En la obra de Vinel y Poggi también convive el imaginario de internet, personajes de videojuegos y películas que no solo protagonizan sus respectivas obras, sino también la cultura del meme y el humor acrítico de la red, reconocibles de este modo para las personas que tengan esas asociaciones. En el marco de este lenguaje interno aparece la obra de Nicolas Gebbe, Sunset Special II (2024). Pese a que en La fille qui explose el apartado visual también se ayudaba de la idea del fallo en la representación de las figuras como elemento narrativo, en este caso el director lo lleva a un nivel superior, creando un mundo idílico basándose en la idea de familia convencional como canon estadounidense donde su representación es un mundo lleno de fallos y errores visuales, colores llamativos y objetos que se superponen, la estructura del glitch y el bug forma parte de la estética y del elemento narrativo. Nicolas Gebbe nos habla sobre el canon social estandarizado, de la familia de clase media/alta que puede permitirse casa, coche, dos hijos y unas vacaciones en un crucero. Dentro de la repetición de ideas están presentes tanto el humor como la crítica, los tópicos sobre las relaciones heterosexuales donde la inteligencia recae en la figura masculina y la pasión irracional en la femenina, o los roles de género de los niños, que desvelan tras de sí un telón que encierra una herramienta social que hace funcionar artificialmente el statu quo de un mundo capitalista en el campo de la hipermodernidad.

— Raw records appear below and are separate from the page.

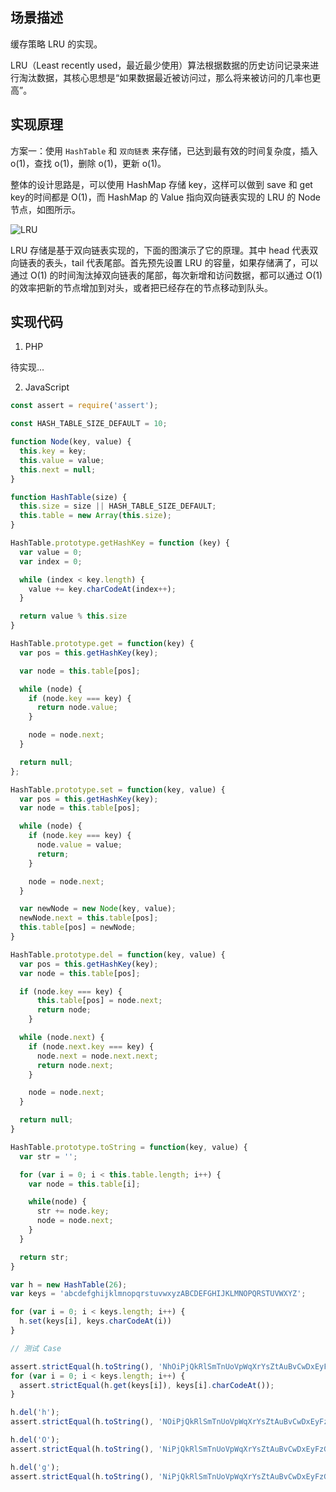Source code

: ## 场景描述

缓存策略 LRU 的实现。

LRU（Least recently used，最近最少使用）算法根据数据的历史访问记录来进行淘汰数据，其核心思想是“如果数据最近被访问过，那么将来被访问的几率也更高”。

## 实现原理

方案一：使用 `HashTable` 和 `双向链表` 来存储，已达到最有效的时间复杂度，插入 o(1)，查找 o(1)，删除 o(1)，更新 o(1)。

整体的设计思路是，可以使用 HashMap 存储 key，这样可以做到 save 和 get key的时间都是 O(1)，而 HashMap 的 Value 指向双向链表实现的 LRU 的 Node 节点，如图所示。

![LRU](https://pic4.zhimg.com/80/v2-09f037608b1b2de70b52d1312ef3b307_hd.jpg)

LRU 存储是基于双向链表实现的，下面的图演示了它的原理。其中 head 代表双向链表的表头，tail 代表尾部。首先预先设置 LRU 的容量，如果存储满了，可以通过 O(1) 的时间淘汰掉双向链表的尾部，每次新增和访问数据，都可以通过 O(1)的效率把新的节点增加到对头，或者把已经存在的节点移动到队头。

## 实现代码

1. PHP

待实现...

2. JavaScript

```javascript
const assert = require('assert');

const HASH_TABLE_SIZE_DEFAULT = 10;

function Node(key, value) {
  this.key = key;
  this.value = value;
  this.next = null;
}

function HashTable(size) {
  this.size = size || HASH_TABLE_SIZE_DEFAULT;
  this.table = new Array(this.size);
}

HashTable.prototype.getHashKey = function (key) {
  var value = 0;
  var index = 0;

  while (index < key.length) {
    value += key.charCodeAt(index++);
  }

  return value % this.size
}

HashTable.prototype.get = function(key) {
  var pos = this.getHashKey(key);

  var node = this.table[pos];

  while (node) {
    if (node.key === key) {
      return node.value;
    }

    node = node.next;
  }

  return null;
};

HashTable.prototype.set = function(key, value) {
  var pos = this.getHashKey(key);
  var node = this.table[pos];

  while (node) {
    if (node.key === key) {
      node.value = value;
      return;
    }

    node = node.next;
  }

  var newNode = new Node(key, value);
  newNode.next = this.table[pos];
  this.table[pos] = newNode;
}

HashTable.prototype.del = function(key, value) {
  var pos = this.getHashKey(key);
  var node = this.table[pos];

  if (node.key === key) {
      this.table[pos] = node.next;
      return node;
    }

  while (node.next) {
    if (node.next.key === key) {
      node.next = node.next.next;
      return node.next;
    }

    node = node.next;
  }

  return null;
}

HashTable.prototype.toString = function(key, value) {
  var str = '';

  for (var i = 0; i < this.table.length; i++) {
    var node = this.table[i];

    while(node) {
      str += node.key;
      node = node.next;
    }
  }

  return str;
}

var h = new HashTable(26);
var keys = 'abcdefghijklmnopqrstuvwxyzABCDEFGHIJKLMNOPQRSTUVWXYZ';

for (var i = 0; i < keys.length; i++) {
  h.set(keys[i], keys.charCodeAt(i))
}

// 测试 Case

assert.strictEqual(h.toString(), 'NhOiPjQkRlSmTnUoVpWqXrYsZtAuBvCwDxEyFzGaHbIcJdKeLfMg');
for (var i = 0; i < keys.length; i++) {
  assert.strictEqual(h.get(keys[i]), keys[i].charCodeAt());
}

h.del('h');
assert.strictEqual(h.toString(), 'NOiPjQkRlSmTnUoVpWqXrYsZtAuBvCwDxEyFzGaHbIcJdKeLfMg');

h.del('O');
assert.strictEqual(h.toString(), 'NiPjQkRlSmTnUoVpWqXrYsZtAuBvCwDxEyFzGaHbIcJdKeLfMg');

h.del('g');
assert.strictEqual(h.toString(), 'NiPjQkRlSmTnUoVpWqXrYsZtAuBvCwDxEyFzGaHbIcJdKeLfM');
```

Mucho más austera en cuanto a forma, pero con toda la profundidad de la hipermodernidade, la directora surcoreana Joung Yumi presenta Circle (2024), un corto de animación en blanco y negro que nos habla sobre la importancia del espacio social. Una niña dibuja un círculo en el suelo con un palo. A partir de este momento, varias personas que pasan se van quedando en el interior del obstáculo imaginario. Aunque cada vez más poblado, durante los escasos siete minutos de cinta ninguna persona interactúa con otra dentro del círculo, solo hay cordialidad, algunos leen y otros simplemente esperan hasta que desaparece el límite.
Una visión sencilla que representa parte de la interacción social urbana, atendiendo a límites físicos imaginarios pero que acaban por impedir una red de comunicación entre vecinas. Sin entrar en moralismos vacuos, es imposible huir del sistema actual, pero poner en perspectiva estas ideas hace que podamos valorar escenarios que nos ayuden a construir un entramado cultural y social, ya sea en un festival de cine, en un mercado de artesanía o en la parada del autobús.